Framing China’s Future (IV): The High Stakes of Having a Job in China

Análisis
Stratfor Global Intelligence, 08.01.2016

Summary

Understanding employment is fundamental to understanding how contemporary China works. The need to maintain near-universal employment — or at least the appearance of it — forms the bedrock of Chinese political economy. It structures the financial system, long-term industrial policy, the incentive structure for bureaucrats and everything in between. Strikingly, post-Mao Chinese policy and propaganda exists to ensure that unemployment is limited and, just as important, largely invisible as a nationwide phenomenon. Whether concerning the anti-corruption campaign or the government's efforts to loosen restrictions on the household registration system and spur urbanization in the interior, employment is China's fundamental and overriding imperative.

Analysis

But several recent events bode ill for China's industrial sector and, in turn, the people it employs. In 2015, Stratfor forecast that average home prices would steadily decline and growth in real estate investment would slow in regions such as northern and northeastern China. Potentially destabilizing employment crises would subsequently afflict these regions, which depend on construction and heavy industry.

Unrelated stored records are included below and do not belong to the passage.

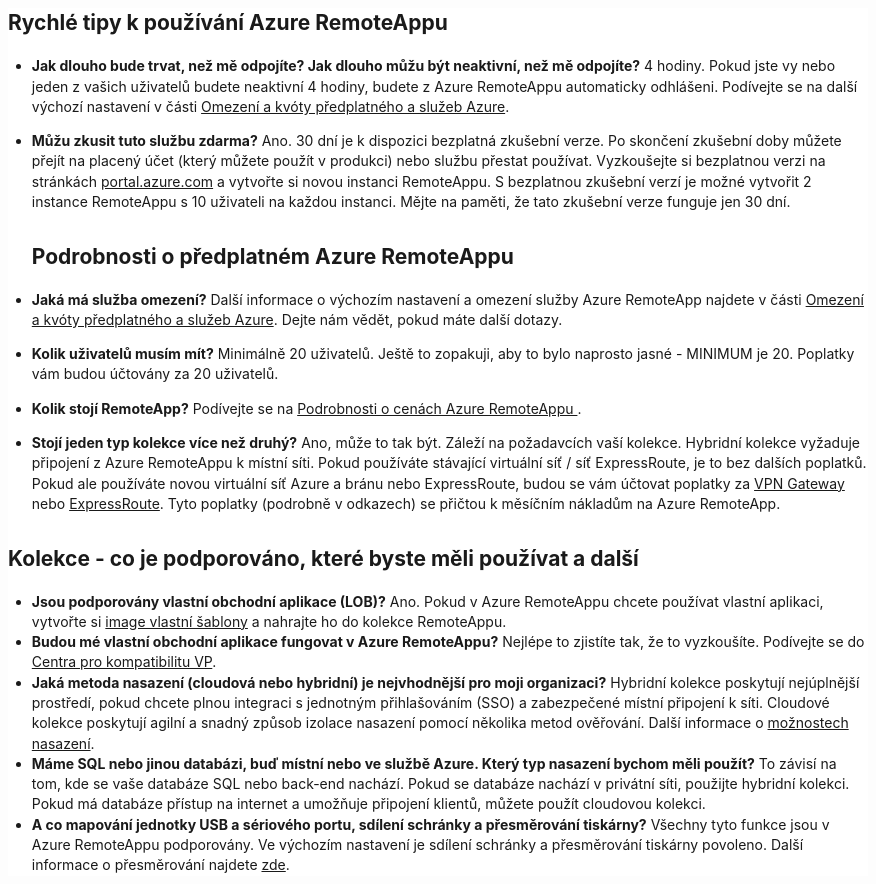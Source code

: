 ## <a name="quick-tips-on-using-azure-remoteapp"></a>Rychlé tipy k používání Azure RemoteAppu
* **Jak dlouho bude trvat, než mě odpojíte? Jak dlouho můžu být neaktivní, než mě odpojíte?** 4 hodiny. Pokud jste vy nebo jeden z vašich uživatelů budete neaktivní 4 hodiny, budete z Azure RemoteAppu automaticky odhlášeni. Podívejte se na další výchozí nastavení v části [Omezení a kvóty předplatného a služeb Azure](../azure-subscription-service-limits.md).
* **Můžu zkusit tuto službu zdarma?** Ano. 30 dní je k dispozici bezplatná zkušební verze. Po skončení zkušební doby můžete přejít na placený účet (který můžete použít v produkci) nebo službu přestat používat. Vyzkoušejte si bezplatnou verzi na stránkách [portal.azure.com](http://portal.azure.com) a vytvořte si novou instanci RemoteAppu. S bezplatnou zkušební verzí je možné vytvořit 2 instance RemoteAppu s 10 uživateli na každou instanci. Mějte na paměti, že tato zkušební verze funguje jen 30 dní.
  
  ## <a name="azure-remoteapp-subscription-details"></a>Podrobnosti o předplatném Azure RemoteAppu
* **Jaká má služba omezení?** Další informace o výchozím nastavení a omezení služby Azure RemoteApp najdete v části [Omezení a kvóty předplatného a služeb Azure](../azure-subscription-service-limits.md). Dejte nám vědět, pokud máte další dotazy.
* **Kolik uživatelů musím mít?** Minimálně 20 uživatelů. Ještě to zopakuji, aby to bylo naprosto jasné - MINIMUM je 20. Poplatky vám budou účtovány za 20 uživatelů. 
* **Kolik stojí RemoteApp?** Podívejte se na [Podrobnosti o cenách Azure RemoteAppu ](https://azure.microsoft.com/pricing/details/remoteapp/).
* **Stojí jeden typ kolekce více než druhý?** Ano, může to tak být. Záleží na požadavcích vaší kolekce. Hybridní kolekce vyžaduje připojení z Azure RemoteAppu k místní síti. Pokud používáte stávající virtuální síť / síť ExpressRoute, je to bez dalších poplatků. Pokud ale používáte novou virtuální síť Azure a bránu nebo ExpressRoute, budou se vám účtovat poplatky za [VPN Gateway](https://azure.microsoft.com/pricing/details/vpn-gateway) nebo [ ExpressRoute](https://azure.microsoft.com/pricing/details/expressroute/). Tyto poplatky (podrobně v odkazech) se přičtou k měsíčním nákladům na Azure RemoteApp.

## <a name="collections---whats-supported-which-should-you-use-and-others"></a>Kolekce - co je podporováno, které byste měli používat a další
* **Jsou podporovány vlastní obchodní aplikace (LOB)?** Ano. Pokud v Azure RemoteAppu chcete používat vlastní aplikaci, vytvořte si [image vlastní šablony](remoteapp-create-custom-image.md) a nahrajte ho do kolekce RemoteAppu.
* **Budou mé vlastní obchodní aplikace fungovat v Azure RemoteAppu?** Nejlépe to zjistíte tak, že to vyzkoušíte. Podívejte se do [Centra pro kompatibilitu VP](http://www.rdcompatibility.com/compatibility/default.aspx).
* **Jaká metoda nasazení (cloudová nebo hybridní) je nejvhodnější pro moji organizaci?** Hybridní kolekce poskytují nejúplnější prostředí, pokud chcete plnou integraci s jednotným přihlašováním (SSO) a zabezpečené místní připojení k síti. Cloudové kolekce poskytují agilní a snadný způsob izolace nasazení pomocí několika metod ověřování. Další informace o [možnostech nasazení](remoteapp-whatis.md).
* **Máme SQL nebo jinou databázi, buď místní nebo ve službě Azure. Který typ nasazení bychom měli použít?** To závisí na tom, kde se vaše databáze SQL nebo back-end nachází. Pokud se databáze nachází v privátní síti, použijte hybridní kolekci. Pokud má databáze přístup na internet a umožňuje připojení klientů, můžete použít cloudovou kolekci.
* **A co mapování jednotky USB a sériového portu, sdílení schránky a přesměrování tiskárny?** Všechny tyto funkce jsou v Azure RemoteAppu podporovány. Ve výchozím nastavení je sdílení schránky a přesměrování tiskárny povoleno. Další informace o přesměrování najdete [zde](remoteapp-redirection.md).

In September, for example, Heilongjiang Longmay Mining Holding Group Co., northeastern China's largest coal mining enterprise, announced it would cut more than 40 percent of its 240,000-strong workforce in the coming months. In mid-December, authorities in Guangdong province arrested three prominent labor organizers on charges of fomenting unrest. Meanwhile, according to the China Labor Bulletin, the number of large-scale labor-related protests rose to a four-year high of 301 in November, up 30 percent from the previous month and more than double the monthly average in 2014. In the first three weeks of December alone, at least 252 incidents were recorded.

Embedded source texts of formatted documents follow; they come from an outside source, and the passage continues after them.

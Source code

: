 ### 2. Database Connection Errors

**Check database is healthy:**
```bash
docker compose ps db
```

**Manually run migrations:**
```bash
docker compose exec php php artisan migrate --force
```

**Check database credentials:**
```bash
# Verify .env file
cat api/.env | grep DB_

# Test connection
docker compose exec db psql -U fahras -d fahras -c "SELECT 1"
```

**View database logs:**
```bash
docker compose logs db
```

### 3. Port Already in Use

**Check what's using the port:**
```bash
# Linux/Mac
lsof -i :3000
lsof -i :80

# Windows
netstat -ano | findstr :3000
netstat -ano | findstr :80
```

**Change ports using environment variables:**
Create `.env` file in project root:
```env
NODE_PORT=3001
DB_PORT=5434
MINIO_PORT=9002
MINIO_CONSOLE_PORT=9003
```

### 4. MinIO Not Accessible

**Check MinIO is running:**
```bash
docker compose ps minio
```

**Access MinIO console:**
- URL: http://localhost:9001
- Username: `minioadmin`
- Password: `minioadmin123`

Even if one disputes these figures (the actual rate is likely much higher), it is clear that labor unrest is on the rise — as is the government's anxiety that unrest could boil over unless it is effectively managed. Local officials and business leaders in China's depressed coal and steel country, and even in southeastern manufacturing hubs such as Guangdong, doubtless are dreading the Chinese New Year holiday (Feb. 8), as workers across the country begin to demand payments often held in arrears for six months or more. The same could be said of the hundreds of thousands, if not millions, of workers whose jobs, paychecks and pensions hang in the balance.

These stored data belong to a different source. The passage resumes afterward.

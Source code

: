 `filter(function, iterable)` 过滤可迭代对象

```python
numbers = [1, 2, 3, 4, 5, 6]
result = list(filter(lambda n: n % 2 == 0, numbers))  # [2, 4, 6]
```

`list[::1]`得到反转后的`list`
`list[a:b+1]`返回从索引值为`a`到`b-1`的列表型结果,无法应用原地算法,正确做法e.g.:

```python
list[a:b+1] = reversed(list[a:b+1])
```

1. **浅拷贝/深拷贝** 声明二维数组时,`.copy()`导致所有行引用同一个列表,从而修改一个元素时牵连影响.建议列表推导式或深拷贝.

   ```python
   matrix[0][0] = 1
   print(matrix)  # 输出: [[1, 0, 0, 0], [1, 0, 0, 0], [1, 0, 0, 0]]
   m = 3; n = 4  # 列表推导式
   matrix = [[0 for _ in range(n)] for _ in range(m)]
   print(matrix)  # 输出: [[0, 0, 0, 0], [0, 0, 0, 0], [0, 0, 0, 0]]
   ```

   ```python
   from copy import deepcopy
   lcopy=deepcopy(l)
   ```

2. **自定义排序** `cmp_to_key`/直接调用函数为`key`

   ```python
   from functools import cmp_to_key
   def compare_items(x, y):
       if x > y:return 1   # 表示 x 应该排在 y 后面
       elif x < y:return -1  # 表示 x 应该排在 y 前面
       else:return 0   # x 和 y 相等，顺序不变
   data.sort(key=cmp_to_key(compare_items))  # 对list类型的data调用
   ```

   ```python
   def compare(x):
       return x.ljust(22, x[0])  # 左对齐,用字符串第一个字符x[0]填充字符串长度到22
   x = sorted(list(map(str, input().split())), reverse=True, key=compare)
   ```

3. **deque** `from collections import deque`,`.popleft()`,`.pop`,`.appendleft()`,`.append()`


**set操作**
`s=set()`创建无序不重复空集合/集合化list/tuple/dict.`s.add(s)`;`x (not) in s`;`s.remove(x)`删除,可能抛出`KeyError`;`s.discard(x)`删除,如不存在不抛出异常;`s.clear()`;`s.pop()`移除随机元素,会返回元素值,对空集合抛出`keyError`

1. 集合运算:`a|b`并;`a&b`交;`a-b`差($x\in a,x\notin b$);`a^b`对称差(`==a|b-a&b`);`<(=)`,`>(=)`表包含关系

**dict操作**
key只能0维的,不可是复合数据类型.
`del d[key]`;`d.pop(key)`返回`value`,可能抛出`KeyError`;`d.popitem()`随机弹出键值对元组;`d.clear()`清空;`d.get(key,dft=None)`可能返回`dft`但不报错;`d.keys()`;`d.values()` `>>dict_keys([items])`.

In this installment of our occasional series on China's evolving role in and relationship to the world system, we consider how the need to maintain high employment has shaped China's development in the decades since Mao Zedong's death in 1976, especially as demographics and the international division of labor from the poorest to wealthiest economies, or value chain, change. In doing so, we hope to shed light on what makes China's current predicament different from those faced by Japan, South Korea and Taiwan between 1960 and 1990. In turn, we will explain what China's economic situation means for its government's reform initiatives in 2016 and beyond.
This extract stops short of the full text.